Gara per il rimboschimento, via le ombre: assolto l’ex dirigente di Itri

Gara per il rimboschimento, via le ombre: assolto l’ex dirigente di Itri

In giorni in cui con le operazioni Tiberio 2 e Telonai la Provincia di Latina è stata travolta da nuovi arresti e indagini per gare “col trucco”, sul fronte degli appalti pubblici da inchiesta c’è anche qualche cono d’ombra tolto definitivamente di mezzo. L’appalto del 2015 per il ripopolamento boschivo nel Comune di Itri non era stato appositamente indirizzato dall’allora dirigente ad una ditta amica.

Il Comune di Itri

Accuse di abuso d’ufficio cadute, per l’itrano Pasquale Manzo, oggi a tempo determinato presso il Comune di Castelforte: assistito dall’avvocato Gianluca De Meo, è stato prosciolto dal Giudice per l’udienza preliminare del Tribunale di Cassino Vittoria Sodani.

Le contestazioni risalivano al marzo del 2015, ed erano relative a fondi europei per il rimboschimento giunti al Comune di Itri. Finanziamenti comunitari per 331mila euro complessivi, da destinare a varie aree del territorio cittadino. In prima battuta, il dirigente finito sotto la lente d’ingrandimento della magistratura aveva indetto il relativo bando di gara introducendo il requisito che prevedeva la partecipazione esclusivamente alle ditte iscritte nell’apposito albo nazionale delle aziende specializzate negli interventi di rimboschimento. Salvo poi fare un passo indietro una volta palesatesi le rimostranze di una delle realtà partecipanti, la Flora Napoli srl. A quel punto Manzo rettificò il bando, escludendo il succitato requisito. E ad aggiudicarsi l’appalto, pochi mesi dopo, fu proprio l’impresa che si era lamentata portando a rivedere le procedure di assegnazione dei lavori. Abbastanza per suscitare l’interesse delle autorità.

La Forestale del distaccamento locale monitorò le varie fasi della gara, fino a inviare un’informativa in Procura. Da qui, l’apertura di un’inchiesta. Secondo le indagini Manzo, contravvenendo a varie disposizioni di legge che prevedevano l’inserimento obbligatorio del requisito “epurato”, avrebbe agevolato la ditta che si sarebbe alla fine aggiudicata la gara. Con la quale, dicevano le ipotesi accusatorie, si palesavano non meglio precisati rapporti di interferenza. Ed ecco quindi il dirigente a giudizio con l’accusa di abuso d’ufficio. Appena caduta, come anticipato, sgombrando il campo da ogni dubbio rispetto l’operato del colletto bianco, su cui pendeva la spada di Damocle della richiesta di rinvio a giudizio.

L’avvocato De Meo

Nei giorni scorsi l’avvocato De Meo, all’esito della discussione dell’udienza preliminare, ha ottenuto il proscioglimento di Manzo dimostrando, sottolinea il legale, “la sua totale innocenza e la bontà del suo operato”. Nessun favoritismo.

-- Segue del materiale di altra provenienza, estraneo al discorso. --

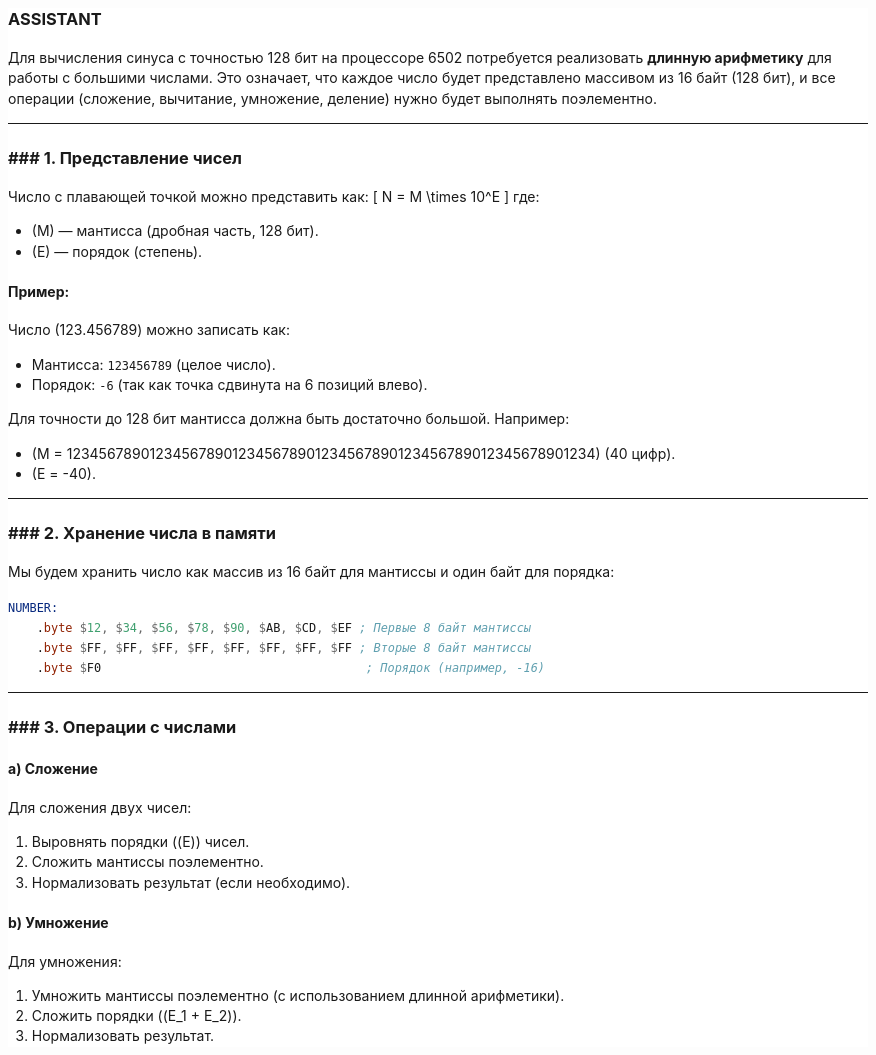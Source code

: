### ASSISTANT
Для вычисления синуса с точностью 128 бит на процессоре 6502 потребуется реализовать **длинную арифметику** для работы с большими числами. Это означает, что каждое число будет представлено массивом из 16 байт (128 бит), и все операции (сложение, вычитание, умножение, деление) нужно будет выполнять поэлементно.

---

### ### 1. **Представление чисел**
Число с плавающей точкой можно представить как:
\[
N = M \times 10^E
\]
где:
- \(M\) — мантисса (дробная часть, 128 бит).
- \(E\) — порядок (степень).

#### Пример:
Число \(123.456789\) можно записать как:
- Мантисса: `123456789` (целое число).
- Порядок: `-6` (так как точка сдвинута на 6 позиций влево).

Для точности до 128 бит мантисса должна быть достаточно большой. Например:
- \(M = 1234567890123456789012345678901234567890123456789012345678901234\) (40 цифр).
- \(E = -40\).

---

### ### 2. **Хранение числа в памяти**
Мы будем хранить число как массив из 16 байт для мантиссы и один байт для порядка:

```asm
NUMBER:
    .byte $12, $34, $56, $78, $90, $AB, $CD, $EF ; Первые 8 байт мантиссы
    .byte $FF, $FF, $FF, $FF, $FF, $FF, $FF, $FF ; Вторые 8 байт мантиссы
    .byte $F0                                     ; Порядок (например, -16)
```

---

### ### 3. **Операции с числами**

#### a) **Сложение**
Для сложения двух чисел:
1. Выровнять порядки (\(E\)) чисел.
2. Сложить мантиссы поэлементно.
3. Нормализовать результат (если необходимо).

#### b) **Умножение**
Для умножения:
1. Умножить мантиссы поэлементно (с использованием длинной арифметики).
2. Сложить порядки (\(E_1 + E_2\)).
3. Нормализовать результат.
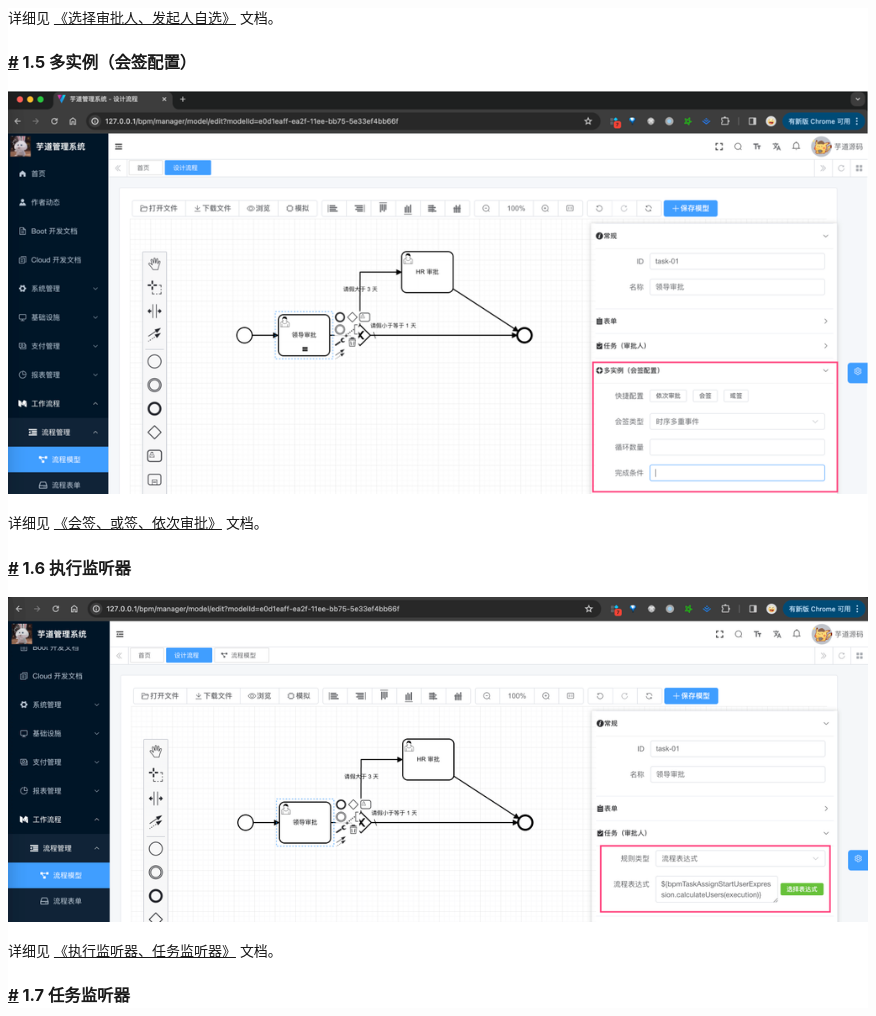 详细见 [《选择审批人、发起人自选》](/bpm/assignee/) 文档。

### [#](#_1-5-多实例-会签配置) 1.5 多实例（会签配置）

![流程设计器的会签配置](./static/流程设计器的会签配置.png)

详细见 [《会签、或签、依次审批》](/bpm/multi-instance/) 文档。

### [#](#_1-6-执行监听器) 1.6 执行监听器

![BpmTaskAssignStartUserExpressionConfig](./static/BpmTaskAssignStartUserExpressionConfig.png)

详细见 [《执行监听器、任务监听器》](/bpm/listener/) 文档。

### [#](#_1-7-任务监听器) 1.7 任务监听器
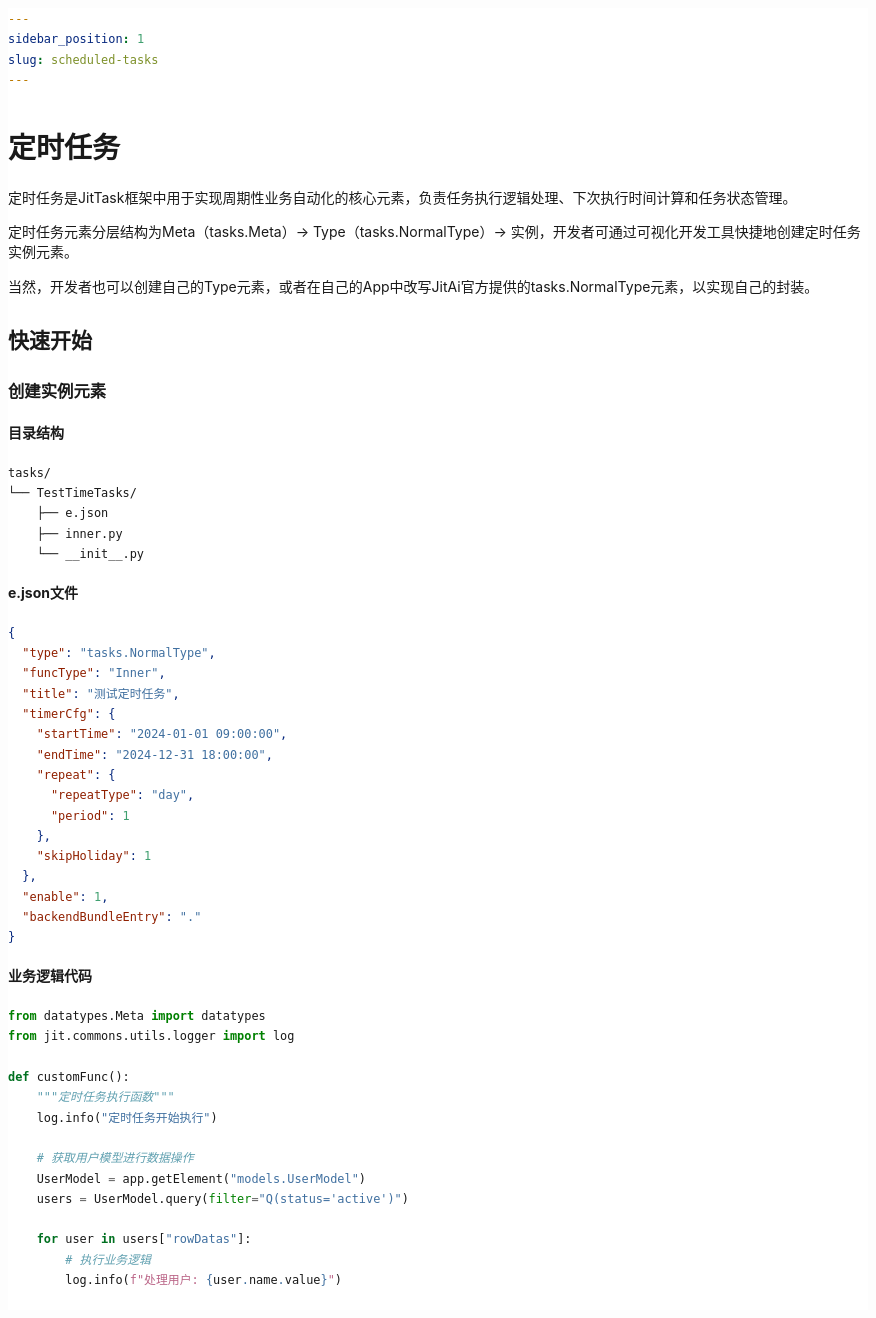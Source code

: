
 ```yaml
---
sidebar_position: 1
slug: scheduled-tasks
---
```


# 定时任务
定时任务是JitTask框架中用于实现周期性业务自动化的核心元素，负责任务执行逻辑处理、下次执行时间计算和任务状态管理。

定时任务元素分层结构为Meta（tasks.Meta）→ Type（tasks.NormalType）→ 实例，开发者可通过可视化开发工具快捷地创建定时任务实例元素。

当然，开发者也可以创建自己的Type元素，或者在自己的App中改写JitAi官方提供的tasks.NormalType元素，以实现自己的封装。

## 快速开始 
### 创建实例元素
#### 目录结构
```title="推荐目录结构"
tasks/
└── TestTimeTasks/
    ├── e.json
    ├── inner.py
    └── __init__.py
```

#### e.json文件
```json title="tasks/TestTimeTasks/e.json"
{
  "type": "tasks.NormalType",
  "funcType": "Inner",
  "title": "测试定时任务",
  "timerCfg": {
    "startTime": "2024-01-01 09:00:00",
    "endTime": "2024-12-31 18:00:00",
    "repeat": {
      "repeatType": "day",
      "period": 1
    },
    "skipHoliday": 1
  },
  "enable": 1,
  "backendBundleEntry": "."
}
```

#### 业务逻辑代码
```python title="tasks/TestTimeTasks/inner.py"
from datatypes.Meta import datatypes
from jit.commons.utils.logger import log

def customFunc():
    """定时任务执行函数"""
    log.info("定时任务开始执行")
    
    # 获取用户模型进行数据操作
    UserModel = app.getElement("models.UserModel")
    users = UserModel.query(filter="Q(status='active')")
    
    for user in users["rowDatas"]:
        # 执行业务逻辑
        log.info(f"处理用户: {user.name.value}")
    
```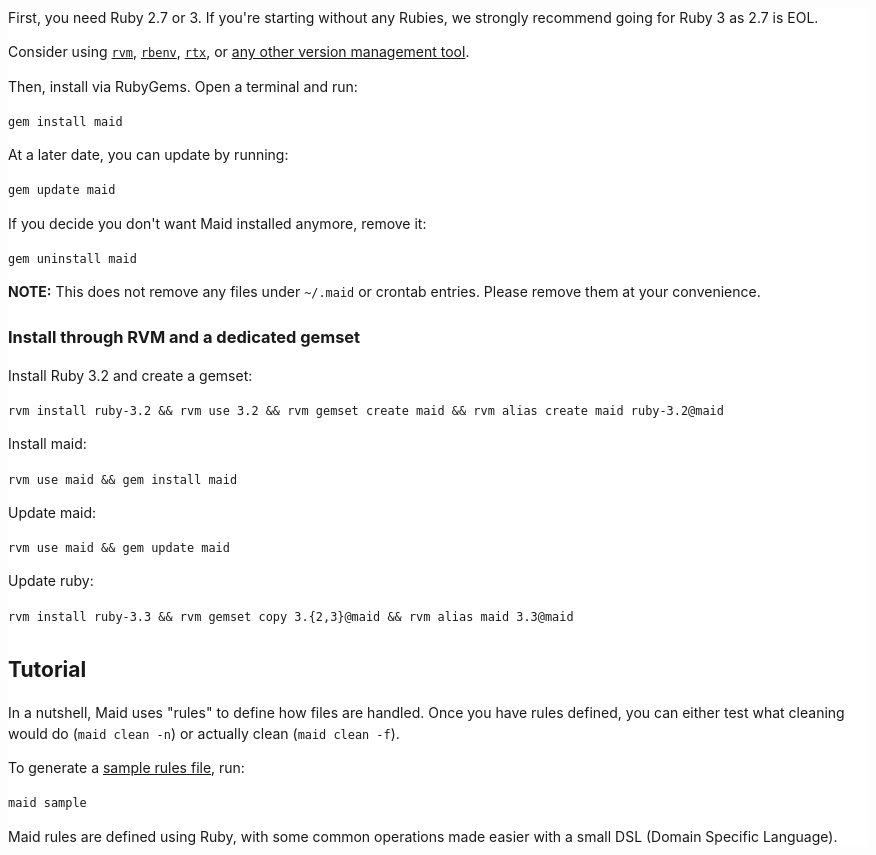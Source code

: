First, you need Ruby 2.7 or 3. If you're starting without any Rubies, we
strongly recommend going for Ruby 3 as 2.7 is EOL.

Consider using [`rvm`](https://rvm.io/rvm/install), [`rbenv`](https://github.com/rbenv/rbenv#installation), [`rtx`](https://github.com/jdxcode/rtx), or [any other version management tool](https://github.com/bernardoduarte/awesome-version-managers).

Then, install via RubyGems.  Open a terminal and run:

```bash
gem install maid
```

At a later date, you can update by running:

```bash
gem update maid
```

If you decide you don't want Maid installed anymore, remove it:

```bash
gem uninstall maid
```

**NOTE:** This does not remove any files under `~/.maid` or crontab entries.  Please remove them at your convenience.

### Install through RVM and a dedicated gemset

Install Ruby 3.2 and create a gemset:

`rvm install ruby-3.2 && rvm use 3.2 && rvm gemset create maid && rvm alias create maid ruby-3.2@maid`

Install maid:

`rvm use maid && gem install maid`

Update maid:

`rvm use maid && gem update maid`

Update ruby:

`rvm install ruby-3.3 && rvm gemset copy 3.{2,3}@maid && rvm alias maid 3.3@maid`

## Tutorial

In a nutshell, Maid uses "rules" to define how files are handled.  Once you have rules defined, you can either test what
cleaning would do (`maid clean -n`) or actually clean (`maid clean -f`).

To generate a [sample rules file](lib/maid/rules.sample.rb), run:

```bash
maid sample
```

Maid rules are defined using Ruby, with some common operations made easier with a small DSL (Domain Specific Language).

In particolare, la difesa ha contestato la ricostruzione dell’accusa sostenendo l’inesistenza di tutti i requisiti richiesti dalla norma per il delitto di abuso d’ufficio. Puntando tra l’altro sul fatto che il requisito stralciato dando il “la” alle indagini non sia ritenuto essenziale dal Codice degli Appalti in caso di base d’asta oltre i 150mila euro, come nel caso in oggetto.